__TASK BRIEF__. The answer must consist of every line in the records that contains the word "title".

__PROVIDED INFORMATION__.

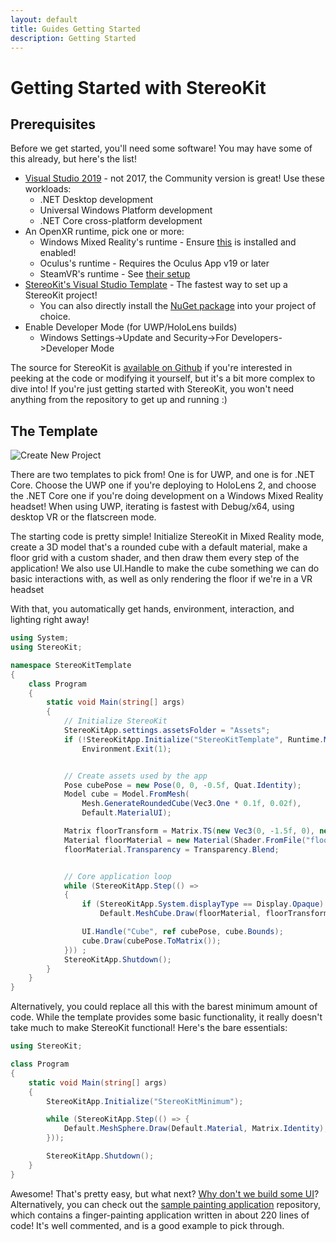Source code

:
 ```yaml
---
layout: default
title: Guides Getting Started
description: Getting Started
---
```


# Getting Started with StereoKit

## Prerequisites

Before we get started, you'll need some software! You may have some of this already, but here's the list!

- [Visual Studio 2019](https://visualstudio.microsoft.com/vs/) - not 2017, the Community version is great! Use these workloads:
  - .NET Desktop development
  - Universal Windows Platform development
  - .NET Core cross-platform development
- An OpenXR runtime, pick one or more:
  - Windows Mixed Reality's runtime - Ensure [this](https://www.microsoft.com/store/productId/9n5cvvl23qbt) is installed and enabled!
  - Oculus's runtime - Requires the Oculus App v19 or later
  - SteamVR's runtime - See [their setup](https://store.steampowered.com/newshub/app/250820/view/2396425843528787269)
- [StereoKit's Visual Studio Template](https://marketplace.visualstudio.com/items?itemName=NickKlingensmith.StereoKitTemplates) - The fastest way to set up a StereoKit project!
  - You can also directly install the [NuGet package](https://www.nuget.org/packages/StereoKit) into your project of choice.
- Enable Developer Mode (for UWP/HoloLens builds)
  - Windows Settings->Update and Security->For Developers->Developer Mode

The source for StereoKit is [available on Github](https://github.com/maluoi/StereoKit) if you're interested in peeking
at the code or modifying it yourself, but it's a bit more complex to dive into! If you're just getting started
with StereoKit, you won't need anything from the repository to get up and running :)

## The Template

![Create New Project]({{site.url}}/img/screenshots/VSNewProject.png)

There are two templates to pick from! One is for UWP, and one is for .NET Core. Choose the UWP one if you're deploying
to HoloLens 2, and choose the .NET Core one if you're doing development on a Windows Mixed Reality headset! When using
UWP, iterating is fastest with Debug/x64, using desktop VR or the flatscreen mode.

The starting code is pretty simple! Initialize StereoKit in Mixed Reality mode, create a 3D model that's a rounded
cube with a default material, make a floor grid with a custom shader, and then draw them every step of the application!
We also use UI.Handle to make the cube something we can do basic interactions with, as well as only rendering the floor
if we're in a VR headset

With that, you automatically get hands, environment, interaction, and lighting right away!

```csharp
using System;
using StereoKit;

namespace StereoKitTemplate
{
	class Program
	{
		static void Main(string[] args)
		{
			// Initialize StereoKit
			StereoKitApp.settings.assetsFolder = "Assets";
			if (!StereoKitApp.Initialize("StereoKitTemplate", Runtime.MixedReality))
				Environment.Exit(1);


			// Create assets used by the app
			Pose cubePose = new Pose(0, 0, -0.5f, Quat.Identity);
			Model cube = Model.FromMesh(
				Mesh.GenerateRoundedCube(Vec3.One * 0.1f, 0.02f),
				Default.MaterialUI);

			Matrix floorTransform = Matrix.TS(new Vec3(0, -1.5f, 0), new Vec3(30, 0.1f, 30));
			Material floorMaterial = new Material(Shader.FromFile("floor.hlsl"));
			floorMaterial.Transparency = Transparency.Blend;


			// Core application loop
			while (StereoKitApp.Step(() =>
			{
				if (StereoKitApp.System.displayType == Display.Opaque)
					Default.MeshCube.Draw(floorMaterial, floorTransform);

				UI.Handle("Cube", ref cubePose, cube.Bounds);
				cube.Draw(cubePose.ToMatrix());
			})) ;
			StereoKitApp.Shutdown();
		}
	}
}
```

Alternatively, you could replace all this with the barest minimum amount of code. While the template provides some
basic functionality, it really doesn't take much to make StereoKit functional! Here's the bare essentials:

```csharp
using StereoKit;

class Program
{
	static void Main(string[] args)
	{
		StereoKitApp.Initialize("StereoKitMinimum");

		while (StereoKitApp.Step(() => {
			Default.MeshSphere.Draw(Default.Material, Matrix.Identity);
		}));

		StereoKitApp.Shutdown();
	}
}
```

Awesome! That's pretty easy, but what next? [Why don't we build some UI]({{site.url}}/Pages/Guides/User-Interface.html)?
Alternatively, you can check out the [sample painting application](https://github.com/maluoi/StereoKit-PaintTutorial)
repository, which contains a finger-painting application written in about 220 lines of code! It's well commented, and is
a good example to pick through.

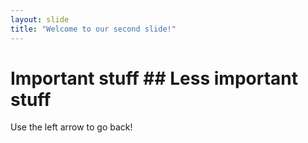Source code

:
 ```yaml
---
layout: slide
title: "Welcome to our second slide!"
---
```

# Important stuff ## Less important stuff
Use the left arrow to go back!
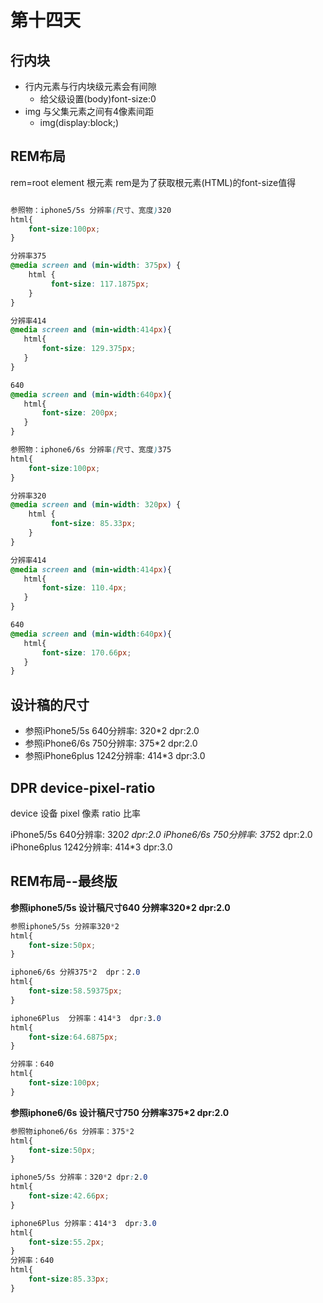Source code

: # 第十四天
## 行内块
- 行内元素与行内块级元素会有间隙
    - 给父级设置(body)font-size:0
- img 与父集元素之间有4像素间距
    - img(display:block;)
## REM布局
rem=root element 根元素
rem是为了获取根元素(HTML)的font-size值得
``` css

参照物：iphone5/5s 分辨率(尺寸、宽度)320
html{
	font-size:100px;
}

分辨率375
@media screen and (min-width: 375px) {
    html {
         font-size: 117.1875px;
    }
}

分辨率414
@media screen and (min-width:414px){
   html{
       font-size: 129.375px;
   }
}

640
@media screen and (min-width:640px){
   html{
       font-size: 200px;
   }
}
```


```css
参照物：iphone6/6s 分辨率(尺寸、宽度)375
html{
	font-size:100px;
}

分辨率320
@media screen and (min-width: 320px) {
    html {
         font-size: 85.33px;
    }
}

分辨率414
@media screen and (min-width:414px){
   html{
       font-size: 110.4px;
   }
}

640
@media screen and (min-width:640px){
   html{
       font-size: 170.66px;
   }
}
```

## 设计稿的尺寸
- 参照iPhone5/5s 640分辨率: 320*2 dpr:2.0
- 参照iPhone6/6s 750分辨率: 375*2 dpr:2.0
- 参照iPhone6plus 1242分辨率: 414*3 dpr:3.0

## DPR device-pixel-ratio
device 设备
pixel  像素
ratio  比率

iPhone5/5s 640分辨率: 320*2 dpr:2.0
iPhone6/6s 750分辨率: 375*2 dpr:2.0
iPhone6plus 1242分辨率: 414*3 dpr:3.0



## REM布局--最终版
**参照iphone5/5s 设计稿尺寸640 分辨率320*2  dpr:2.0**
```css
参照iphone5/5s 分辨率320*2  
html{
	font-size:50px;
}

iphone6/6s 分辨375*2  dpr：2.0
html{
	font-size:58.59375px;
}

iphone6Plus  分辨率：414*3  dpr:3.0
html{
	font-size:64.6875px;
}

分辨率：640
html{
	font-size:100px;
}
```
**参照iphone6/6s 设计稿尺寸750 分辨率375*2 dpr:2.0**
```css
参照物iphone6/6s 分辨率：375*2
html{
	font-size:50px;
}

iphone5/5s 分辨率：320*2 dpr:2.0
html{
	font-size:42.66px;
}

iphone6Plus 分辨率：414*3  dpr:3.0
html{
	font-size:55.2px;
}
分辨率：640
html{
	font-size:85.33px;
}
```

__RESPONSE BOX__.
title: Guides Getting Started
title: "Welcome to our second slide!"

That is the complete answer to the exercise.